--- Exercise brief ---
Filter the entries that follow, copying every line in which the word "cache" appears.

--- Items listed in a dataset ---
◆ ◆ ◆

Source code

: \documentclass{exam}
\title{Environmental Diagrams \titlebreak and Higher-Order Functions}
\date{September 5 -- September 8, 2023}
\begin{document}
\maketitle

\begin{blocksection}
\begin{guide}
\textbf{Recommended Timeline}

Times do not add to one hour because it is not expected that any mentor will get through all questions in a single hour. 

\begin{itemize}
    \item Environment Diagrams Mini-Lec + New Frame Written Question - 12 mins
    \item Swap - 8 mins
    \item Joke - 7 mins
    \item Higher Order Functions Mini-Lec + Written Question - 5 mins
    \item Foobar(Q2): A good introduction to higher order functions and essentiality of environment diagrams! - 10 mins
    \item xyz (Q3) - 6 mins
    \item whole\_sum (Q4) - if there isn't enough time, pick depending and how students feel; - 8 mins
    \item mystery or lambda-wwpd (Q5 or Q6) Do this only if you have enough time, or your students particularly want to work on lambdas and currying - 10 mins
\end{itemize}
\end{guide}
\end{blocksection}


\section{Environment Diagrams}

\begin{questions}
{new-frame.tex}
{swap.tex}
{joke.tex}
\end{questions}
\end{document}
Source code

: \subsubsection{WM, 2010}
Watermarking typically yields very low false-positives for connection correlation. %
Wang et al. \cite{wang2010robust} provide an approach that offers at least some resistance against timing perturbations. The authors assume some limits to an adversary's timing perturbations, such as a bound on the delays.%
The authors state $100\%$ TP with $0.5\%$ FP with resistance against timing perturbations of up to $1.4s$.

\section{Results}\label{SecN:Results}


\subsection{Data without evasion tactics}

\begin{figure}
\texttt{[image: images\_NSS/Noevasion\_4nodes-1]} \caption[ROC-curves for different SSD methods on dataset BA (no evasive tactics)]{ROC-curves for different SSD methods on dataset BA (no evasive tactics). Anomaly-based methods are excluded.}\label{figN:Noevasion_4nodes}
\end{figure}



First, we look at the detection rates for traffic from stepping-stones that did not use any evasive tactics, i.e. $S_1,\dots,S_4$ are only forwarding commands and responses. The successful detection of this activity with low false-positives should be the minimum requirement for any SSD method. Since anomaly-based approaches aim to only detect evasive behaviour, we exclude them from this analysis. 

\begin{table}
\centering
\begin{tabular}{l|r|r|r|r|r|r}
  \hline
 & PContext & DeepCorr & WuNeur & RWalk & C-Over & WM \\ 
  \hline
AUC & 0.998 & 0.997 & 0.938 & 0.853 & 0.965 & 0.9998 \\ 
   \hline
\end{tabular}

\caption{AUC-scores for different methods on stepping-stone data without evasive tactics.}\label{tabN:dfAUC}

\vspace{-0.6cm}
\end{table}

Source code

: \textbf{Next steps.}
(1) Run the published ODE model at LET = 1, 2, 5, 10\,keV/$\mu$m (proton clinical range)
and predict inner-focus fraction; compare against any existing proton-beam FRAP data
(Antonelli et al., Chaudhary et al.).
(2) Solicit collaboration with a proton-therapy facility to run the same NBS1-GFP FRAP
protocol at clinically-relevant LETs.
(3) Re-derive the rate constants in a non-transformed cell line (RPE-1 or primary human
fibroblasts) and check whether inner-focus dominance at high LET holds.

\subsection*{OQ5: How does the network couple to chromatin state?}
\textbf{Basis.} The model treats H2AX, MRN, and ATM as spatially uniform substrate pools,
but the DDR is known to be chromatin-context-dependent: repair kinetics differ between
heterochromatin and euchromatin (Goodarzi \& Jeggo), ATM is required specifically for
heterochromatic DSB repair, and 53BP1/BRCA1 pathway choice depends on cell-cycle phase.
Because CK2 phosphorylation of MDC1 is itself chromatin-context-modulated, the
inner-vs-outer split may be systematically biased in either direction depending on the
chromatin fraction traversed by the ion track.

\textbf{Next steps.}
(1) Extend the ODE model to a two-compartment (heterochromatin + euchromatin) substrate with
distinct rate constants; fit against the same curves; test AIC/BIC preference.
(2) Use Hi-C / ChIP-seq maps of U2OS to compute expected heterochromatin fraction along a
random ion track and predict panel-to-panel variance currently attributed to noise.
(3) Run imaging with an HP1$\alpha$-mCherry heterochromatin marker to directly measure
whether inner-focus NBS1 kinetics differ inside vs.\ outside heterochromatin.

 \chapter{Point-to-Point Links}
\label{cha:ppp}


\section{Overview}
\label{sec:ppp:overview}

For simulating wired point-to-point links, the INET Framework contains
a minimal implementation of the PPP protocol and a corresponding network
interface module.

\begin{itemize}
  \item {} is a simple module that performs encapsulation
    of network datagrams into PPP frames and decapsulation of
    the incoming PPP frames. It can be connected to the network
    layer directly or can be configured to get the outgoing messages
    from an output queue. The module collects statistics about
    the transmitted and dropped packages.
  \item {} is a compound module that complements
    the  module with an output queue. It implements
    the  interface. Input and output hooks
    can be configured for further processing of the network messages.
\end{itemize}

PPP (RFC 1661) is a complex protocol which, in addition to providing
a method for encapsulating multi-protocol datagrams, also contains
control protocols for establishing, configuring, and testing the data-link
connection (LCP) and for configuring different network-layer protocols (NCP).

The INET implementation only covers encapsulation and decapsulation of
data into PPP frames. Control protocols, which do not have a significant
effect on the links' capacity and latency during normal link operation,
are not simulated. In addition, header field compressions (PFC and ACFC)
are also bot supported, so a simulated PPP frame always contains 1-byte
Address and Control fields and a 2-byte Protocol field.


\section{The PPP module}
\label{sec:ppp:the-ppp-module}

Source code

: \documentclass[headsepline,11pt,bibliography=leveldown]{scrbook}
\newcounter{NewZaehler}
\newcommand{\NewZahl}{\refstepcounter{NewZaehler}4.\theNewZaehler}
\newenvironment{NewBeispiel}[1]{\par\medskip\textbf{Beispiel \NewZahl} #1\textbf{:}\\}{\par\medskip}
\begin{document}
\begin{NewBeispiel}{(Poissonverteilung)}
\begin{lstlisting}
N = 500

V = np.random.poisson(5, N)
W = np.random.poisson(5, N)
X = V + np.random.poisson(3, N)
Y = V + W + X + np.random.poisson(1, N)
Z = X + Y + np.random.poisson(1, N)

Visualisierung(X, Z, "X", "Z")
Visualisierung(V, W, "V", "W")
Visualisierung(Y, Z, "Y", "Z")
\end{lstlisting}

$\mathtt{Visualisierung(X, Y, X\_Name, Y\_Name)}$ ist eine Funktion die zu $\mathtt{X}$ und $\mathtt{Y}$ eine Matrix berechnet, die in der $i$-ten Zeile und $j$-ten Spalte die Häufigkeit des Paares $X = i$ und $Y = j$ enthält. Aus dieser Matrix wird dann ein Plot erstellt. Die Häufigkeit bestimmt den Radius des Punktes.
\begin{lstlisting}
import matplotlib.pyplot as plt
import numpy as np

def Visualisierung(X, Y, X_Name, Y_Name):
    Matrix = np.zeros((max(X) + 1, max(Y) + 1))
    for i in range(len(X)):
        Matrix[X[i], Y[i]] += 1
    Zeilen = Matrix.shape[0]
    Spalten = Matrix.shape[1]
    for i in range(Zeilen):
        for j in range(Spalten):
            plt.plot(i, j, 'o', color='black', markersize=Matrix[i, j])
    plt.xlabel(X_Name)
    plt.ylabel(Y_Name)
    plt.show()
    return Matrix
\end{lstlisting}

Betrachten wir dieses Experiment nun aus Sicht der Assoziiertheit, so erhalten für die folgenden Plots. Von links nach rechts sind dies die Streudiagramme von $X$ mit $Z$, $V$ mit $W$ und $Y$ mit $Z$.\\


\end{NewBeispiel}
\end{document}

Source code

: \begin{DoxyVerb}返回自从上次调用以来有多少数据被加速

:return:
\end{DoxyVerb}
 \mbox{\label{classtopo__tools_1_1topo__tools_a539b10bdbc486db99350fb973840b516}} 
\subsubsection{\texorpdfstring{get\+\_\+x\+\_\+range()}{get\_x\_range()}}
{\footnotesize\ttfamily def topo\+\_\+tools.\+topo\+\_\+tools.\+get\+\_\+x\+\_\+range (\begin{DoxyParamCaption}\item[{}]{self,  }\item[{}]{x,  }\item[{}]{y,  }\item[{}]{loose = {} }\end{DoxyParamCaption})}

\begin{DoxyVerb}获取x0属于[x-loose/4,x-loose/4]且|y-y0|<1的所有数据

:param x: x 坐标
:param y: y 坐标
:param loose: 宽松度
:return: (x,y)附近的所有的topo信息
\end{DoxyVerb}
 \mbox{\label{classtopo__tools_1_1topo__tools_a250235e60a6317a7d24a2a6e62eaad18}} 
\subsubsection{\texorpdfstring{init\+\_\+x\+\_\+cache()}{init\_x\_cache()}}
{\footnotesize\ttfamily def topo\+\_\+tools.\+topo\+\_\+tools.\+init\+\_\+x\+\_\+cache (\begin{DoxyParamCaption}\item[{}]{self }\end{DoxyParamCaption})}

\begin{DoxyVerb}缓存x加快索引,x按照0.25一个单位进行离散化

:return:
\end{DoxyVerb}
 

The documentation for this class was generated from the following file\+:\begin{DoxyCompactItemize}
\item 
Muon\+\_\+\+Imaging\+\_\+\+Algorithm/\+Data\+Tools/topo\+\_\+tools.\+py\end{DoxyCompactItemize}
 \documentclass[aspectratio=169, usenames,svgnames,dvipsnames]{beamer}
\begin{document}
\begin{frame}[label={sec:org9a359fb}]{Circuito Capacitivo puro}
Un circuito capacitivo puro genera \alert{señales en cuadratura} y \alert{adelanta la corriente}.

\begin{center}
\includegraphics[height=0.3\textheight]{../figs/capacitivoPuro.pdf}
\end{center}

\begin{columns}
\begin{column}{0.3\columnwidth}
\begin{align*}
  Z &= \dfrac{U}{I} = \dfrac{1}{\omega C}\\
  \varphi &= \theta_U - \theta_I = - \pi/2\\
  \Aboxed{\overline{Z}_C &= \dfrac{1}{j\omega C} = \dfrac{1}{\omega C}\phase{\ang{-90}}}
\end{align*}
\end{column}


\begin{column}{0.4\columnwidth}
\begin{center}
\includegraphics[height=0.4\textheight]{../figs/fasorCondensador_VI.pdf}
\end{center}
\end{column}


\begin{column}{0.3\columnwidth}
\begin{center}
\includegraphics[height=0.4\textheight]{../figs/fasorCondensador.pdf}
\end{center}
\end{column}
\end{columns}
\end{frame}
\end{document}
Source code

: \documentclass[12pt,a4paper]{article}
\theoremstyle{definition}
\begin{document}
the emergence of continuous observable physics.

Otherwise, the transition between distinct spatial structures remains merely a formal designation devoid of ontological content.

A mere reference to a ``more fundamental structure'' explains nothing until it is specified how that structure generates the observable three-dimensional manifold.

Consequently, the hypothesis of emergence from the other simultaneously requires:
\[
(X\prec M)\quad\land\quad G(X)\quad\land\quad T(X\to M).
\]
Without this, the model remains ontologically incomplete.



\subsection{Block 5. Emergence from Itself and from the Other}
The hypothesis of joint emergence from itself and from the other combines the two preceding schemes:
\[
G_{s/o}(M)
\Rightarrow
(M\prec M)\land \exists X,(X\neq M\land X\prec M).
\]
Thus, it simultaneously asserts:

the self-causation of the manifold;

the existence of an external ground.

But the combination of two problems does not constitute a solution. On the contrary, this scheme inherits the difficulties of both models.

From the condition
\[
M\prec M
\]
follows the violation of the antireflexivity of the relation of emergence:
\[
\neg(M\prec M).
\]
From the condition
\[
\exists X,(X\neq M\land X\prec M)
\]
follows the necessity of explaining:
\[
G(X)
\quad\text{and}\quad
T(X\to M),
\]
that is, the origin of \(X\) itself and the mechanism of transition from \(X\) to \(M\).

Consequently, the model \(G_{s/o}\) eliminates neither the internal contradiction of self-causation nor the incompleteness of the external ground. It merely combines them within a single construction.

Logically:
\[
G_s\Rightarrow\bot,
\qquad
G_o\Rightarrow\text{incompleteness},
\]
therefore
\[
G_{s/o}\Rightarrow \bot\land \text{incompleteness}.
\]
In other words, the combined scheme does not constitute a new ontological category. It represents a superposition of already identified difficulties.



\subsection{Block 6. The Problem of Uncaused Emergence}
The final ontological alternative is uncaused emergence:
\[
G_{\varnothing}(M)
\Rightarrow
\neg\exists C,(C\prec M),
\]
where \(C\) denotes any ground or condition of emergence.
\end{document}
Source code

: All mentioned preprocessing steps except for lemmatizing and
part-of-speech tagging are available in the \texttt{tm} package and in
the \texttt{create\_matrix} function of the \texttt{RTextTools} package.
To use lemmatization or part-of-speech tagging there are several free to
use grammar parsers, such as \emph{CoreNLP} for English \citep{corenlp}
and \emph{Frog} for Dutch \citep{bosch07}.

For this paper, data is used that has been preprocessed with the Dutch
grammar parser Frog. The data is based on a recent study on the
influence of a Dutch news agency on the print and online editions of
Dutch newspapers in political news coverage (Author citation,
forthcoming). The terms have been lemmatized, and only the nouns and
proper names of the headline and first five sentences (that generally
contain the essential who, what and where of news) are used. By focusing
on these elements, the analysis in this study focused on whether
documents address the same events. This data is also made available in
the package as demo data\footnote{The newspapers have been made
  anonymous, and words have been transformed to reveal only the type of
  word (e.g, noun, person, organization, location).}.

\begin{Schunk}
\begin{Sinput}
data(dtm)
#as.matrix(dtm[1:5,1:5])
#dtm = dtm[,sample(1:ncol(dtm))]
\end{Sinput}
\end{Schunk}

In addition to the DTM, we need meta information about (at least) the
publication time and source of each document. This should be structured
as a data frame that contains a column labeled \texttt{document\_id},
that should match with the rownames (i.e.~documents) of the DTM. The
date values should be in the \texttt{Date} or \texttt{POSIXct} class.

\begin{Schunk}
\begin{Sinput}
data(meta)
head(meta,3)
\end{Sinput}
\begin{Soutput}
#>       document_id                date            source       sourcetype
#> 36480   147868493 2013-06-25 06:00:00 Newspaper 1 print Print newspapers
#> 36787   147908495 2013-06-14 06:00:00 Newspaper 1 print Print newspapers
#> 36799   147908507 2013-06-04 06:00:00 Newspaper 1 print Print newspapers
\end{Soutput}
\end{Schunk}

◆ ◆ ◆

--- Response box ---
\subsubsection{\texorpdfstring{init\+\_\+x\+\_\+cache()}{init\_x\_cache()}}
{\footnotesize\ttfamily def topo\+\_\+tools.\+topo\+\_\+tools.\+init\+\_\+x\+\_\+cache (\begin{DoxyParamCaption}\item[{}]{self }\end{DoxyParamCaption})}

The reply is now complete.